If you are looking for a cookie-cutter house on a suburban cul de sac, this is not the house for you.

On the other hand, if you are looking for a home that allows you to combine the advantages of in-town living with the benefits of the North Shore lifestyle, the house at 724 Vernon Avenue in Glencoe might just fill the bill.

You can enjoy living in a spacious 11 room home with a private patio and back yard in an area with great schools. But you can also walk out your front door and be just steps from Starbucks, the playground, shops, restaurants and the Metra. In fact, you can get downtown faster from here than you can if you lived in Roscoe Village!

The historically significant residence at 724 Vernon Avenue in Glencoe was originally built as the headquarters for the Chicago Telephone Company in 1908. It was expanded in 1920 when Illinois Bell was formed through a merger of Chicago Telephone and Central Union Telephone Company. The home began as a small brick one-story building and was enlarged in 1927 to the two-story, stucco-faced residence that you see today. During World War II the home was designated as a bomb shelter.

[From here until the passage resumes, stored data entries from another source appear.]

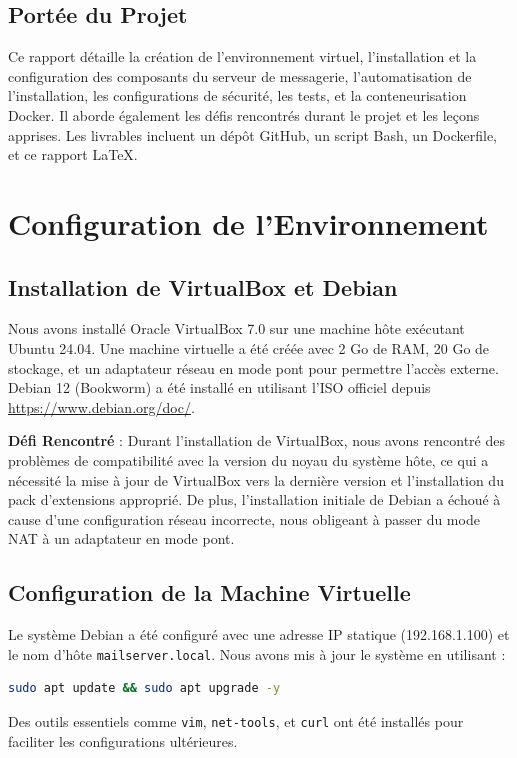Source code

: \documentclass[a4paper,12pt]{article}
\begin{document}
\subsection{Portée du Projet}
Ce rapport détaille la création de l'environnement virtuel, l'installation et la configuration des composants du serveur de messagerie, l'automatisation de l'installation, les configurations de sécurité, les tests, et la conteneurisation Docker. Il aborde également les défis rencontrés durant le projet et les leçons apprises. Les livrables incluent un dépôt GitHub, un script Bash, un Dockerfile, et ce rapport LaTeX.

\section{Configuration de l'Environnement}

\subsection{Installation de VirtualBox et Debian}
Nous avons installé Oracle VirtualBox 7.0 sur une machine hôte exécutant Ubuntu 24.04. Une machine virtuelle a été créée avec 2 Go de RAM, 20 Go de stockage, et un adaptateur réseau en mode pont pour permettre l'accès externe. Debian 12 (Bookworm) a été installé en utilisant l'ISO officiel depuis \url{https://www.debian.org/doc/}.

\textbf{Défi Rencontré} : Durant l'installation de VirtualBox, nous avons rencontré des problèmes de compatibilité avec la version du noyau du système hôte, ce qui a nécessité la mise à jour de VirtualBox vers la dernière version et l'installation du pack d'extensions approprié. De plus, l'installation initiale de Debian a échoué à cause d'une configuration réseau incorrecte, nous obligeant à passer du mode NAT à un adaptateur en mode pont.

\subsection{Configuration de la Machine Virtuelle}
Le système Debian a été configuré avec une adresse IP statique (192.168.1.100) et le nom d'hôte \texttt{mailserver.local}. Nous avons mis à jour le système en utilisant :
\begin{lstlisting}[language=bash]
sudo apt update && sudo apt upgrade -y
\end{lstlisting}
Des outils essentiels comme \texttt{vim}, \texttt{net-tools}, et \texttt{curl} ont été installés pour faciliter les configurations ultérieures.
\end{document}
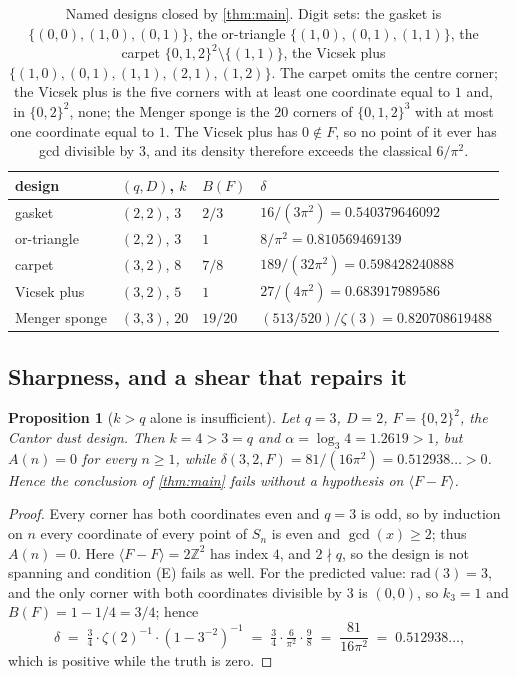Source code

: \documentclass[11pt]{amsart}
\newtheorem{proposition}[theorem]{Proposition}
\theoremstyle{definition}
\theoremstyle{remark}
\begin{document}
\begin{table}[ht]
\centering
\small
\begin{tabular}{llll}
\toprule
design & $(q,D)$, $k$ & $B(F)$ & $\delta$ \\
\midrule
gasket & $(2,2)$, $3$ & $2/3$ & $16/(3\pi^{2}) = 0.540379646092$ \\
or-triangle & $(2,2)$, $3$ & $1$ & $8/\pi^{2} = 0.810569469139$ \\
carpet & $(3,2)$, $8$ & $7/8$ & $189/(32\pi^{2}) = 0.598428240888$ \\
Vicsek plus & $(3,2)$, $5$ & $1$ & $27/(4\pi^{2}) = 0.683917989586$ \\
Menger sponge & $(3,3)$, $20$ & $19/20$ & $(513/520)/\zeta(3) = 0.820708619488$ \\
\bottomrule
\end{tabular}
\caption{Named designs closed by \cref{thm:main}. Digit sets: the gasket is $\{(0,0),(1,0),(0,1)\}$, the or-triangle $\{(1,0),(0,1),(1,1)\}$, the carpet $\{0,1,2\}^{2}\setminus\{(1,1)\}$, the Vicsek plus $\{(1,0),(0,1),(1,1),(2,1),(1,2)\}$. The carpet omits the centre corner; the Vicsek plus is the five corners with at least one coordinate equal to $1$ and, in $\{0,2\}^2$, none; the Menger sponge is the $20$ corners of $\{0,1,2\}^{3}$ with at most one coordinate equal to $1$. The Vicsek plus has $0 \notin F$, so no point of it ever has gcd divisible by $3$, and its density therefore exceeds the classical $6/\pi^{2}$.}
\label{tab:constants}
\end{table}

\subsection{Sharpness, and a shear that repairs it}

\begin{proposition}[$k>q$ alone is insufficient]
\label{prop:sharp}
Let $q=3$, $D=2$, $F = \{0,2\}^{2}$, the Cantor dust design. Then $k = 4 > 3 = q$ and $\alpha = \log_3 4 = 1.2619 > 1$, but $A(n) = 0$ for every $n \ge 1$, while $\delta(3,2,F) = 81/(16\pi^{2}) = 0.512938\ldots > 0$. Hence the conclusion of \cref{thm:main} fails without a hypothesis on $\langle F-F\rangle$.
\end{proposition}

\begin{proof}
Every corner has both coordinates even and $q=3$ is odd, so by induction on $n$ every coordinate of every point of $S_n$ is even and $\gcd(x) \ge 2$; thus $A(n)=0$. Here $\langle F-F\rangle = 2\mathbb{Z}^{2}$ has index $4$, and $2 \nmid q$, so the design is not spanning and condition (E) fails as well. For the predicted value: $\mathrm{rad}(3)=3$, and the only corner with both coordinates divisible by $3$ is $(0,0)$, so $k_3 = 1$ and $B(F) = 1 - 1/4 = 3/4$; hence
\[
  \delta \;=\; \tfrac34 \cdot \zeta(2)^{-1} \cdot (1-3^{-2})^{-1}
  \;=\; \tfrac34\cdot\tfrac{6}{\pi^{2}}\cdot\tfrac98 \;=\; \frac{81}{16\pi^{2}} \;=\; 0.512938\ldots,
\]
which is positive while the truth is zero.
\end{proof}
\end{document}
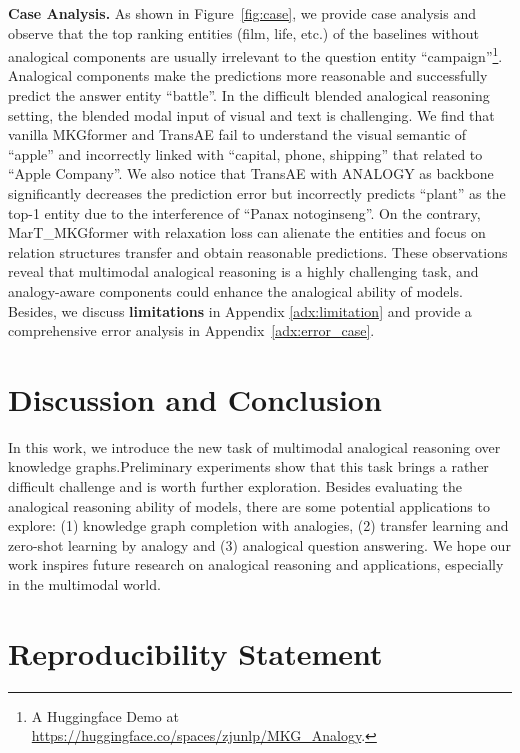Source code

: \documentclass{article} \usepackage{iclr2023_conference,times}
\newcommand{\ours}{MarT}
\begin{document}
\textbf{Case Analysis.}
As shown in Figure~\ref{fig:case}, we provide case analysis and observe that the top ranking entities (film, life, etc.) of the baselines without analogical components are usually irrelevant to the question entity ``campaign''\footnote{A Huggingface Demo at \url{https://huggingface.co/spaces/zjunlp/MKG_Analogy}.}.
Analogical components make the predictions more reasonable and successfully predict the answer entity ``battle''.
In the difficult blended analogical reasoning setting, the blended modal input of visual and text is challenging. We find that vanilla MKGformer and TransAE fail to understand the visual semantic of ``apple'' and incorrectly linked with ``capital, phone, shipping'' that related to ``Apple Company''. 
We also notice that TransAE with ANALOGY as backbone significantly decreases the prediction error but incorrectly predicts ``plant'' as the top-1 entity due to the interference of ``Panax notoginseng''.
On the contrary, {\ours}\_MKGformer with relaxation loss can alienate the entities and focus on relation structures transfer and obtain reasonable predictions. 
These observations reveal that multimodal analogical reasoning is a highly challenging task, and analogy-aware components could enhance the analogical ability of models. 
Besides, we discuss \textbf{limitations} in Appendix \ref{adx:limitation} and provide a comprehensive error analysis in Appendix~\ref{adx:error_case}. 




\section{Discussion and Conclusion} 

In this work, we introduce the new task of multimodal analogical reasoning over knowledge graphs.Preliminary experiments show that this task brings a rather difficult challenge and is worth further exploration. 
Besides evaluating the analogical reasoning ability of models, there are some potential applications to explore: 
(1) knowledge graph completion with analogies,
(2) transfer learning and zero-shot learning by analogy and 
(3) analogical question answering. 
We hope our work inspires future research on analogical reasoning and applications, especially in the multimodal world.


\section*{Reproducibility Statement}
\end{document}
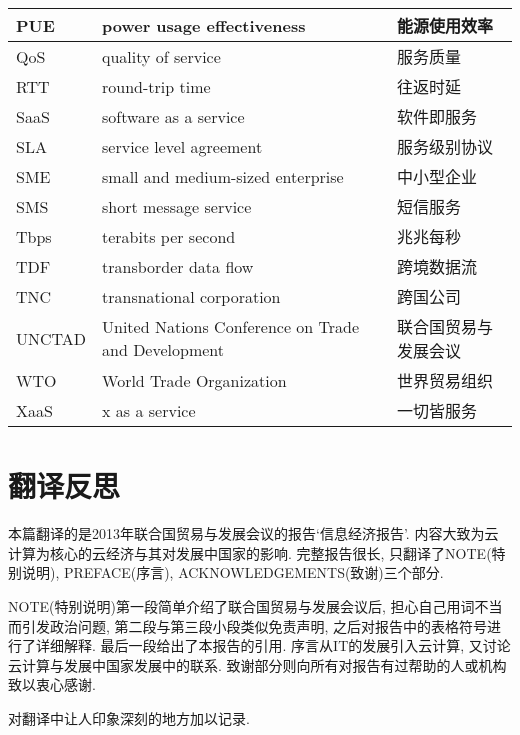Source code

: \documentclass[a4paper, UTF8, 12pt]{article}
\begin{document}
\begin{longtable}{lm{8cm}m{5cm}}
    \hline
    PUE & power usage effectiveness & 能源使用效率\\
    \hline
    QoS & quality of service & 服务质量\\
    \hline
    RTT & round-trip time & 往返时延\\
    \hline
    SaaS & software as a service & 软件即服务\\
    \hline
    SLA & service level agreement & 服务级别协议\\ 
    \hline
    SME & small and medium-sized enterprise & 中小型企业\\
    \hline
    SMS & short message service & 短信服务\\
    \hline
    Tbps & terabits per second & 兆兆每秒\\
    \hline
    TDF & transborder data flow & 跨境数据流\\ 
    \hline
    TNC & transnational corporation & 跨国公司\\
    \hline
    UNCTAD & United Nations Conference on Trade and Development & 联合国贸易与发展会议\\
    \hline
    WTO & World Trade Organization & 世界贸易组织\\
    \hline
    XaaS & x as a service & 一切皆服务\\
    \hline
\end{longtable}

\section{翻译反思}

本篇翻译的是2013年联合国贸易与发展会议的报告`信息经济报告'. 内容大致为云计算为核心的云经济与其对发展中国家的影响. 完整报告很长, 只翻译了NOTE(特别说明), PREFACE(序言), ACKNOWLEDGEMENTS(致谢)三个部分. 

NOTE(特别说明)第一段简单介绍了联合国贸易与发展会议后, 担心自己用词不当而引发政治问题, 第二段与第三段小段类似免责声明, 之后对报告中的表格符号进行了详细解释. 最后一段给出了本报告的引用. 序言从IT的发展引入云计算, 又讨论云计算与发展中国家发展中的联系. 致谢部分则向所有对报告有过帮助的人或机构致以衷心感谢.

对翻译中让人印象深刻的地方加以记录.
\end{document}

Over the years it has been substantially updated, with a newer kitchen that opens to a family room with built-ins and fireplace. The living and dining rooms with their dramatic fourteen foot ceilings, are perfect for entertaining.

While the original master suite and two other family bedrooms are on the main floor, the piece de resistance of this home is the newer loft-like master suite on the second floor, with doors opening to a lovely roof-top deck that overlooks the garden.

There is a two-car garage plus five outdoor parking spaces for visitors or clients; or those spaces could be rented to neighboring businesses, providing additional monthly income.

The large basement has media room, exercise room, bedroom and full bath, sauna, workshop and storage.

If you have thought about moving to the suburbs but feel ambivalent about leaving the convenience and walk-ability of the city, you should come see this home. You could not find a more convenient location within steps of town, train, shopping and dining.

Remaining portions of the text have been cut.